EXERCISE PROMPT: Stop at the line containing "3. Install Drupal's": write out every line from the beginning of the entries up to and including it, minus the pictures.

[Source texts of formatted documents]
-- Opening Marker --
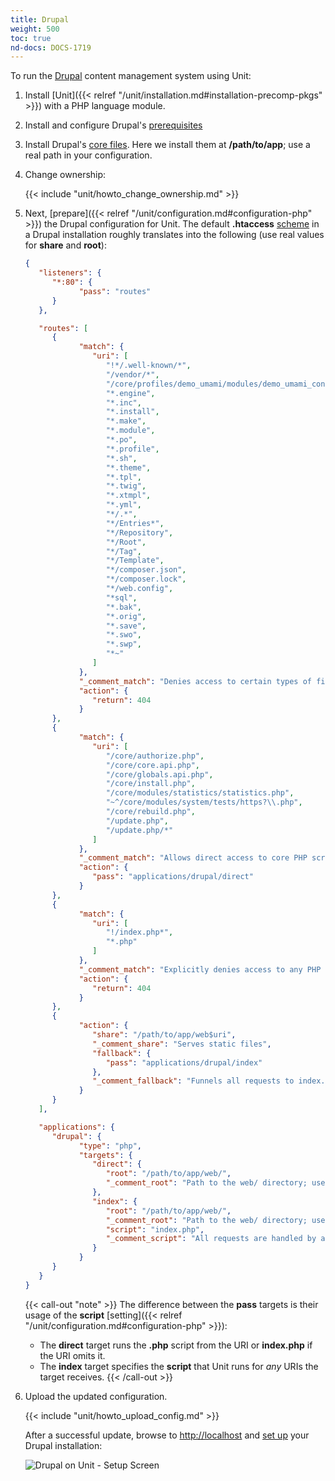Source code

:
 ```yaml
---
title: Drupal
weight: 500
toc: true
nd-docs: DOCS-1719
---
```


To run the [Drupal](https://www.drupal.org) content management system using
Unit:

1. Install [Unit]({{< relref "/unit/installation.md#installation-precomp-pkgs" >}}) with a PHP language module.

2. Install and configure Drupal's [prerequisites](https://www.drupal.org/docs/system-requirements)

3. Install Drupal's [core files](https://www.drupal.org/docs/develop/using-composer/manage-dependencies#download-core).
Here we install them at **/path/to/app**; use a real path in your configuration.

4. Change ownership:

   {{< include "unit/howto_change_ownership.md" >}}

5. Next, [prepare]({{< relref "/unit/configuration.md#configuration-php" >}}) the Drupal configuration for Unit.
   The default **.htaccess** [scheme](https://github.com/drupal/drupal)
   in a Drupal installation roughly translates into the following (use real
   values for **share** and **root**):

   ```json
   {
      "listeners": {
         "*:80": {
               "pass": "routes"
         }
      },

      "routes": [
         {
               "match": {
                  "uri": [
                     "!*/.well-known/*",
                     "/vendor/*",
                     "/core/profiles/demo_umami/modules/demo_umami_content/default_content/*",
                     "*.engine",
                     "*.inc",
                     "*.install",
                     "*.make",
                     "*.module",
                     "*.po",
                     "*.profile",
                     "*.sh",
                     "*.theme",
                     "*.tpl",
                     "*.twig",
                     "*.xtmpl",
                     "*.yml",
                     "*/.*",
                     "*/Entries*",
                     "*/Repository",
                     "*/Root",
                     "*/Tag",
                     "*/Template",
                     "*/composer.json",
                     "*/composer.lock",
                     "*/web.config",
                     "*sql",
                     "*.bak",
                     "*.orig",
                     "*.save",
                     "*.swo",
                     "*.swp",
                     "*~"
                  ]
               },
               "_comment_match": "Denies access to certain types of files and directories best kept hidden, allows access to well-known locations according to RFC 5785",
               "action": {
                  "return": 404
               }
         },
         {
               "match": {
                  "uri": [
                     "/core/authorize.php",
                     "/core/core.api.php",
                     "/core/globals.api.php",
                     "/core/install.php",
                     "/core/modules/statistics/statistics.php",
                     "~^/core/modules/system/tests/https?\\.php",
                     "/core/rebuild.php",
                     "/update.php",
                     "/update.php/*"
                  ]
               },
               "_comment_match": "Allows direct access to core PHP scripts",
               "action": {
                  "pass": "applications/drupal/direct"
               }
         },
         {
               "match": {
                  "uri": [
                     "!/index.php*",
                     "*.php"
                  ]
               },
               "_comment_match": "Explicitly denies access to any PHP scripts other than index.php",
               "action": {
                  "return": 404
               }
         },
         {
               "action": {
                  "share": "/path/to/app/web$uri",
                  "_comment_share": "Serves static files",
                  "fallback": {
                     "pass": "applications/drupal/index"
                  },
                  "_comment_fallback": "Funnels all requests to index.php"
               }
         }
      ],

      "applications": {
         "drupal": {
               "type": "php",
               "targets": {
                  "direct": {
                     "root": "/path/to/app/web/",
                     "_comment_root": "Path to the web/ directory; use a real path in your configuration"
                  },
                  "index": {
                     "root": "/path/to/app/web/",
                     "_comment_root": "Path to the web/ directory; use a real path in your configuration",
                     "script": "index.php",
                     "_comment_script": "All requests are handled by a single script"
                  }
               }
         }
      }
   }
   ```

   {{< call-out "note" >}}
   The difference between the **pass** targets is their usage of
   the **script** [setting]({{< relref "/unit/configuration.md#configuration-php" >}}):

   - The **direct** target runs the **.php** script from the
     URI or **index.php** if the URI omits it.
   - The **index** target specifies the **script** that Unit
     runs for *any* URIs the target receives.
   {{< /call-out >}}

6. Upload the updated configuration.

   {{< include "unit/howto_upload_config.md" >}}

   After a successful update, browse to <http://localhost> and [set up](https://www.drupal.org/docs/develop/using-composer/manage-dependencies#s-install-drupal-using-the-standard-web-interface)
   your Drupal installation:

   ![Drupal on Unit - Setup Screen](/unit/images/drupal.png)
-- Closing Marker --
SOLVED EXERCISE:
Source code

:
 ```yaml
---
title: Drupal
weight: 500
toc: true
nd-docs: DOCS-1719
---
```


To run the [Drupal](https://www.drupal.org) content management system using
Unit:

1. Install [Unit]({{< relref "/unit/installation.md#installation-precomp-pkgs" >}}) with a PHP language module.

2. Install and configure Drupal's [prerequisites](https://www.drupal.org/docs/system-requirements)

3. Install Drupal's [core files](https://www.drupal.org/docs/develop/using-composer/manage-dependencies#download-core).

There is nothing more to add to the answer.